## What you will do
Only lines with the word "tabular" belong in the answer; copy them from the records below.

** The data follows **

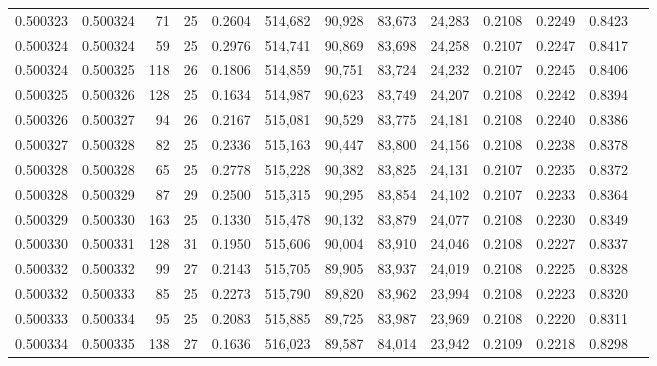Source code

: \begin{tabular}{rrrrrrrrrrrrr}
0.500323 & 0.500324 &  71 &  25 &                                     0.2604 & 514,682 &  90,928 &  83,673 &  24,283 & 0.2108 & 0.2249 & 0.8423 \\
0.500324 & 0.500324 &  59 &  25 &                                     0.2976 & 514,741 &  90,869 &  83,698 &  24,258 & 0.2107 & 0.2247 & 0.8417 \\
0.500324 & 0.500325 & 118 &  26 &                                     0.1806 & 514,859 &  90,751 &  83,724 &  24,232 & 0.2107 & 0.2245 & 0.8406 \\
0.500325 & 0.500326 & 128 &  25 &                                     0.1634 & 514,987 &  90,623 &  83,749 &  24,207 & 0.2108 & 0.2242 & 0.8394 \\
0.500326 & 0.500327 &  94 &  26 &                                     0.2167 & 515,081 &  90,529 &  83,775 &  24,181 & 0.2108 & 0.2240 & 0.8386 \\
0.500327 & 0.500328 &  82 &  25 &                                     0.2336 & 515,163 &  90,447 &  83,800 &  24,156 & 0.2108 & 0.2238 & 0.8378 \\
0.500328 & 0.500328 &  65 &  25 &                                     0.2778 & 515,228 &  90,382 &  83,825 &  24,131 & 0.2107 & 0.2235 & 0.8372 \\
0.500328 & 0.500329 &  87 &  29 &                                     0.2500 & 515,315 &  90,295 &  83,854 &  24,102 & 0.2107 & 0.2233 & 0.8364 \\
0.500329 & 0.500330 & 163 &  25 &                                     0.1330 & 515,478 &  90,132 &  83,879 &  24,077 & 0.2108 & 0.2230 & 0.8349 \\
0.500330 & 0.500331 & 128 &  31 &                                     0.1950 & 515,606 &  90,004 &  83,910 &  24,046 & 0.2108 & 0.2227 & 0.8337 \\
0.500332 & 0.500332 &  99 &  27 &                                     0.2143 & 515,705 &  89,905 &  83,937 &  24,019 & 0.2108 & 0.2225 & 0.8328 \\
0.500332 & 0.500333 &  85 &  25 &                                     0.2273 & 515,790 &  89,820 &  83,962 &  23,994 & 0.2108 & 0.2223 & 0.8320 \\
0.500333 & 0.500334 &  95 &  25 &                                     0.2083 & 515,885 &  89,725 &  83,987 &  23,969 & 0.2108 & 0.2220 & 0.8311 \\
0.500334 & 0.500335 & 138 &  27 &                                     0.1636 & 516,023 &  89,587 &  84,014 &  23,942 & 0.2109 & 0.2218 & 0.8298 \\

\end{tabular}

** End of The data **

## Written answer
: \begin{tabular}{rrrrrrrrrrrrr}
\end{tabular}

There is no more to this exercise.